▶ [AIM OF THE TASK]: Write out the line that has "concentração. O concentrador consegue" in it, along with each line that comes after it until the listing ends, and add nothing.

▶ [RECORDS SUPPLIED]:
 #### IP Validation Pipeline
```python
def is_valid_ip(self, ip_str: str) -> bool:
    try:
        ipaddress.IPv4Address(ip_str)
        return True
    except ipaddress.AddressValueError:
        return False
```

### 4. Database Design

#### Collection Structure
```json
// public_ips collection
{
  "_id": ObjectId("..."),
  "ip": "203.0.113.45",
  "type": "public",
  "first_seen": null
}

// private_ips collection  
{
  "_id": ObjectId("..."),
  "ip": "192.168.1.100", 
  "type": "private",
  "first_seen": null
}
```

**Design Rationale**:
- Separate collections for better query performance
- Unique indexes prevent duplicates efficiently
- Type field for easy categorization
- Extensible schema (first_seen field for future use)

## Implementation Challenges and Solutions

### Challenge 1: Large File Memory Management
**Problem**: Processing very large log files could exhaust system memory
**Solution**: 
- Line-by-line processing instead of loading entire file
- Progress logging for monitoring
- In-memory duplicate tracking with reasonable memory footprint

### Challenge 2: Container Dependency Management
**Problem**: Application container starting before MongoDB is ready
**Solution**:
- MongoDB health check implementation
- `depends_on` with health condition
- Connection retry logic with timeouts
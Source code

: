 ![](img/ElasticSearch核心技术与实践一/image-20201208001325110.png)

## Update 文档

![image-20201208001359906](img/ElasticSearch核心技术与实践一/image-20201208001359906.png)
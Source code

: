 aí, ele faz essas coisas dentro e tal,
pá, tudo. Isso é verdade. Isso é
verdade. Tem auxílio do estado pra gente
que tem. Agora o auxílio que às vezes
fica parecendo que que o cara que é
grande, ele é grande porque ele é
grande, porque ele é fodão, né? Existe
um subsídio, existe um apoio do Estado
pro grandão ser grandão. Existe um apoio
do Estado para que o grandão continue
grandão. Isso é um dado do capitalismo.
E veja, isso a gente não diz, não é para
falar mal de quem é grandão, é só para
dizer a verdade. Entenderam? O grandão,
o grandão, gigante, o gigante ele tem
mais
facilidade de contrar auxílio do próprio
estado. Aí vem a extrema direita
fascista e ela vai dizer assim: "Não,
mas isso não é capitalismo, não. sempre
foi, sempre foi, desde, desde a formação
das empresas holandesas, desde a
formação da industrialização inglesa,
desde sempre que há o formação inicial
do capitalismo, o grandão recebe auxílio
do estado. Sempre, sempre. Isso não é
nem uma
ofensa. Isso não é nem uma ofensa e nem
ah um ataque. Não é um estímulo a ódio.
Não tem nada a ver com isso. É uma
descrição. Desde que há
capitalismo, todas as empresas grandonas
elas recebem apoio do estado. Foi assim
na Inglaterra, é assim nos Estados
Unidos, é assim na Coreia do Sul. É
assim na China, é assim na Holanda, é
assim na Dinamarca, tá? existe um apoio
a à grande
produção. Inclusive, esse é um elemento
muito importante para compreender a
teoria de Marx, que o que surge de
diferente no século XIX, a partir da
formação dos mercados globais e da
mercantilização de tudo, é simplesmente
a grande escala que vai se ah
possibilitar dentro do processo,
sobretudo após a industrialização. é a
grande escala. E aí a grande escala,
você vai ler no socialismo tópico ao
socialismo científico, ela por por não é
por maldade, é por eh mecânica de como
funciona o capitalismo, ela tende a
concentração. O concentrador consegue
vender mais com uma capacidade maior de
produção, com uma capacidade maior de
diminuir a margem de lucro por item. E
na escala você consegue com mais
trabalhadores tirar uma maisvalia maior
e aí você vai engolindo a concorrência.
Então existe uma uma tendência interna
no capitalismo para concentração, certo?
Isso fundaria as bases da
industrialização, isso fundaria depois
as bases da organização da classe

▶ [OUTPUT FOR THIS TASK]:
concentração. O concentrador consegue
vender mais com uma capacidade maior de
produção, com uma capacidade maior de
diminuir a margem de lucro por item. E
na escala você consegue com mais
trabalhadores tirar uma maisvalia maior
e aí você vai engolindo a concorrência.
Então existe uma uma tendência interna
no capitalismo para concentração, certo?
Isso fundaria as bases da
industrialização, isso fundaria depois
as bases da organização da classe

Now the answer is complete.